社説/原発処理水の放出決定 科学的知見で内外の理解深めよ

(2021/4/14 05:00)

丁寧な説明を何度でも繰り返す必要がある。

政府は13日に開いた関係閣僚会議で、東京電力福島第一原子力発電所の処理水を海洋放出する方針を決めた。実際の放出は2年後をめどとする。周辺の漁業者などの風評被害に対しては東電が賠償する。

科学的に安全が確認できた処理水を、いつまでも原発敷地内に貯留し続けることは合理的ではない。また貯留によって、処理水に対する根拠のあいまいな一般からの忌避感を固定化してしまう恐れもある。現在の状況下で、海洋放出は妥当な解決方法だろう。

処理水放出に対する懸念や臆測に対しては、科学的な説明を今後も続けていかなければならない。その上で東電が、風評被害を受ける事業者に適切に賠償をすることは当然だ。

処理水は国際基準に合致するレベルまで放射性物質を除去したものだ。危険な高レベルの汚染水とは違う。東電の計画によれば、除去しきれない放射性トリチウム(三重水素)は海水で数百倍に薄めることで基準値を大幅に下回るレベルにする。
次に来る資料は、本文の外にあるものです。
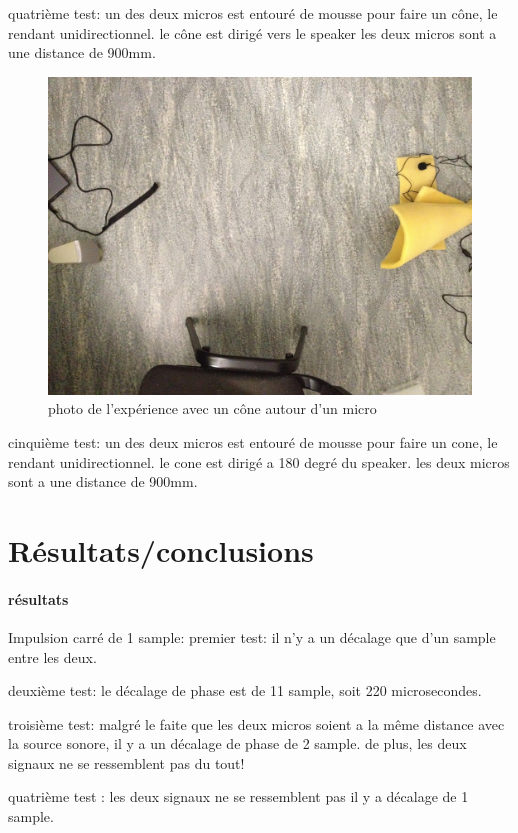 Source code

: \documentclass[12pt,a4paper]{article}
\begin{document}
	quatrième test:
		un des deux micros est entouré de mousse pour faire un cône, le rendant unidirectionnel.
		le cône est dirigé vers le speaker
		les deux micros sont a une distance de 900mm.
\begin{figure}[H]
		\includegraphics[width=\textwidth]{../donnees11-03/test_4.jpg} 
		\caption{photo de l'expérience avec un cône autour d'un micro}
\end{figure}
	cinquième test:
		un des deux micros est entouré de mousse pour faire un cone, le rendant unidirectionnel.
		le cone est dirigé a 180 degré du speaker.
		les deux micros sont a une distance de 900mm.


\section{Résultats/conclusions}
\paragraph{résultats}
	Impulsion carré de 1 sample:
		premier test:
			il n'y a un décalage que d'un sample entre les deux.

		deuxième test:
			le décalage de phase est de 11 sample, soit 220 microsecondes.

		troisième test:
			malgré le faite que les deux micros soient a la même distance avec la source sonore, il y a un décalage de phase de 2 sample. de plus, les deux signaux ne se ressemblent pas du tout!

		quatrième test :
			les deux signaux ne se ressemblent pas
			il y a décalage de 1 sample.
\end{document}
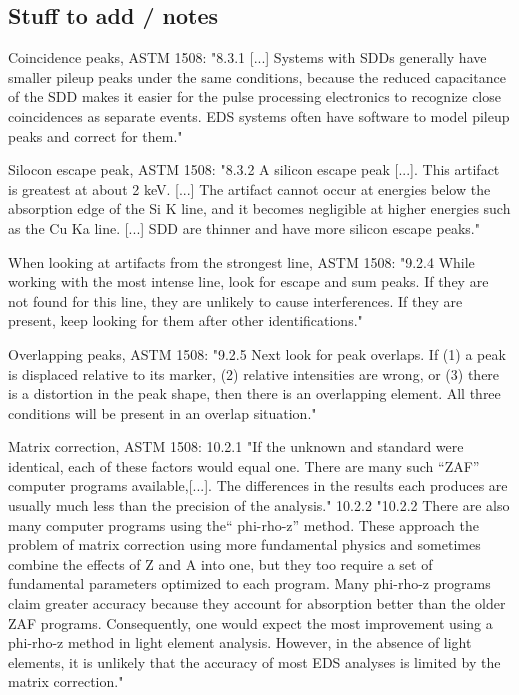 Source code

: \subsection{Stuff to add / notes}




Coincidence peaks, ASTM 1508:
"8.3.1 [...] Systems with SDDs generally have smaller pileup
peaks under the same conditions, because the reduced capacitance
of the SDD makes it easier for the pulse processing
electronics to recognize close coincidences as separate events.
EDS systems often have software to model pileup peaks and
correct for them."


Silocon escape peak, ASTM 1508:
"8.3.2 A silicon escape peak [...].
This artifact is greatest at about 2 keV. [...]
The artifact cannot occur at energies
below the absorption edge of the Si K line, and it becomes
negligible at higher energies such as the Cu Ka line. [...]
SDD are thinner and have more silicon escape peaks."


When looking at artifacts from the strongest line, ASTM 1508:
"9.2.4 While working with the most intense line, look for
escape and sum peaks. If they are not found for this line, they
are unlikely to cause interferences. If they are present, keep
looking for them after other identifications."


Overlapping peaks, ASTM 1508:
"9.2.5 Next look for peak overlaps. If (1) a peak is displaced
relative to its marker, (2) relative intensities are wrong, or (3)
there is a distortion in the peak shape, then there is an
overlapping element. All three conditions will be present in an
overlap situation."


Matrix correction, ASTM 1508:
10.2.1 "If the unknown and standard were
identical, each of these factors would equal one. There are
many such “ZAF” computer programs available,[...].
The differences in the results each produces are usually
much less than the precision of the analysis."
10.2.2 "10.2.2 There are also many computer programs using the“
phi-rho-z” method.  These approach the problem of matrix
correction using more fundamental physics and sometimes
combine the effects of Z and A into one, but they too require a
set of fundamental parameters optimized to each program.
Many phi-rho-z programs claim greater accuracy because they
account for absorption better than the older ZAF programs.
Consequently, one would expect the most improvement using
a phi-rho-z method in light element analysis. However, in the
absence of light elements, it is unlikely that the accuracy of
most EDS analyses is limited by the matrix correction."



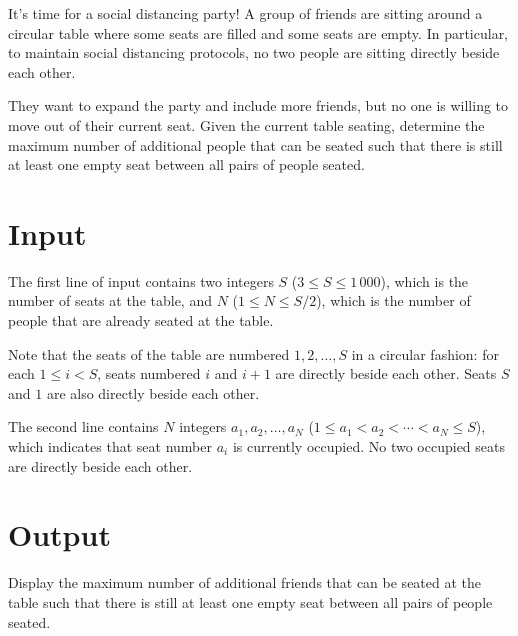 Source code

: 
It's time for a social distancing party! A group of friends are sitting around
a circular table where some seats are filled and some seats are empty. In
particular, to maintain social distancing protocols, no two people are sitting
directly beside each other.

They want to expand the party and include more friends, but no one is willing to
move out of their current seat. Given the current table seating, determine the
maximum number of additional people that can be seated such that there is still
at least one empty seat between all pairs of people seated.


\section*{Input}
The first line of input contains two integers $S$ ($3 \leq S \leq 1\,000$),
which is the number of seats at the table, and $N$ ($1 \leq N \leq S/2$),
which is the number of people that are already seated at the table.

Note that the seats of the table are numbered $1, 2, \ldots, S$ in a circular
fashion: for each $1 \leq i < S$, seats numbered $i$ and $i+1$ are directly
beside each other. Seats $S$ and $1$ are also directly beside each other.

The second line contains $N$ integers $a_1, a_2, \ldots, a_N$
($1 \leq a_1 < a_2 < \cdots < a_N \leq S$), which indicates that seat number $a_{i}$
is currently occupied. No two occupied seats are directly beside each other.

\section*{Output}
Display the maximum number of additional friends that can be seated at the table
such that there is still at least one empty seat between all pairs of people
seated.
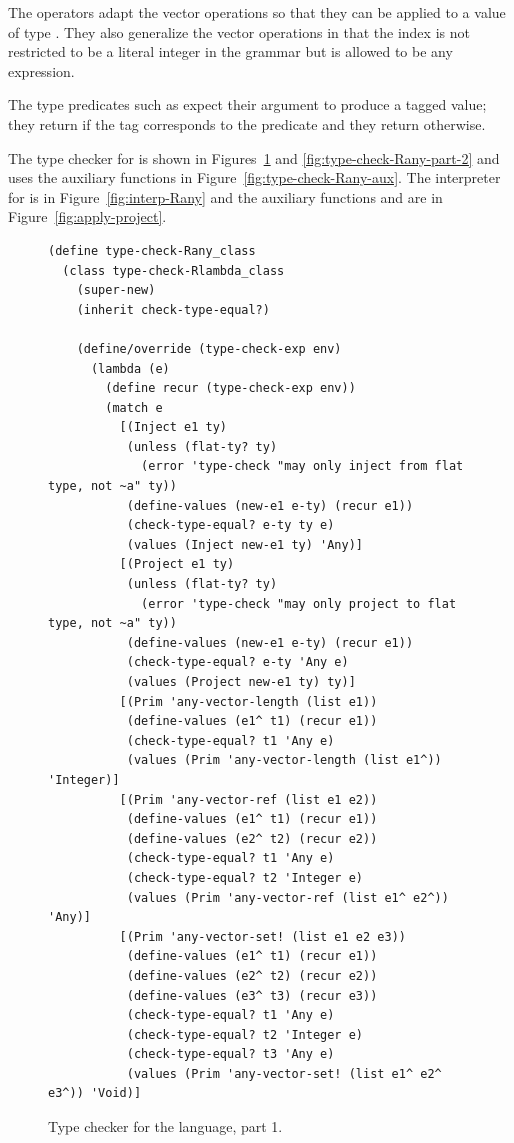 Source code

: \documentclass[7x10,nocrop]{TimesAPriori_MIT}%
\begin{document}
The  operators adapt the vector operations so that
they can be applied to a value of type .  They also
generalize the vector operations in that the index is not restricted
to be a literal integer in the grammar but is allowed to be any
expression.

The type predicates such as  expect their argument to
produce a tagged value; they return  if the tag corresponds
to the predicate and they return  otherwise.

The type checker for \LangAny{} is shown in
Figures~\ref{fig:type-check-Rany-part-1} and
\ref{fig:type-check-Rany-part-2} and uses the auxiliary functions in
Figure~\ref{fig:type-check-Rany-aux}.
%
The interpreter for \LangAny{} is in Figure~\ref{fig:interp-Rany} and the
auxiliary functions  and  are
in Figure~\ref{fig:apply-project}.


\begin{figure}[btp]
 \begin{lstlisting}[basicstyle=\ttfamily\small]
(define type-check-Rany_class
  (class type-check-Rlambda_class
    (super-new)
    (inherit check-type-equal?)

    (define/override (type-check-exp env)
      (lambda (e)
        (define recur (type-check-exp env))
        (match e
          [(Inject e1 ty)
           (unless (flat-ty? ty)
             (error 'type-check "may only inject from flat type, not ~a" ty))
           (define-values (new-e1 e-ty) (recur e1))
           (check-type-equal? e-ty ty e)
           (values (Inject new-e1 ty) 'Any)]
          [(Project e1 ty)
           (unless (flat-ty? ty)
             (error 'type-check "may only project to flat type, not ~a" ty))
           (define-values (new-e1 e-ty) (recur e1))
           (check-type-equal? e-ty 'Any e)
           (values (Project new-e1 ty) ty)]
          [(Prim 'any-vector-length (list e1))
           (define-values (e1^ t1) (recur e1))
           (check-type-equal? t1 'Any e)
           (values (Prim 'any-vector-length (list e1^)) 'Integer)]
          [(Prim 'any-vector-ref (list e1 e2))
           (define-values (e1^ t1) (recur e1))
           (define-values (e2^ t2) (recur e2))
           (check-type-equal? t1 'Any e)
           (check-type-equal? t2 'Integer e)
           (values (Prim 'any-vector-ref (list e1^ e2^)) 'Any)]
          [(Prim 'any-vector-set! (list e1 e2 e3))
           (define-values (e1^ t1) (recur e1))
           (define-values (e2^ t2) (recur e2))
           (define-values (e3^ t3) (recur e3))
           (check-type-equal? t1 'Any e)
           (check-type-equal? t2 'Integer e)
           (check-type-equal? t3 'Any e)
           (values (Prim 'any-vector-set! (list e1^ e2^ e3^)) 'Void)]
\end{lstlisting}
\caption{Type checker for the \LangAny{} language, part 1.}
\label{fig:type-check-Rany-part-1}
\end{figure}
\end{document}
具体的な放出方法は東電が今後決めるが、定期的なモニタリングで水質管理を徹底する。国際原子力機関(IAEA)も放出に関して安全性を確認している。今後も国やIAEAが高い透明性で監視することで、環境汚染への懸念を排除していく。

そこまでしても、風評による被害を拭い去るには時間がかかるだろう。当面は関係者に賠償し、中長期的には被害が出ないことを実証し、国民の理解を得てもらいたい。韓国のように処理水放出を政治・外交問題化しようという動きには、科学的知見に基づいた説明を世界に積極的に発信して対処すべきだ。

残念ながら福島第一原発は廃炉の完了まで冷却水が必要であり、汚染水を生み続ける。タンク管理がおろそかになり、万一、未処理の汚染水があふれ出す事態になったら大問題だ。処理の終わった水を適切に放出し、常に放射性物質をコントロールできる体制にすることが望ましい。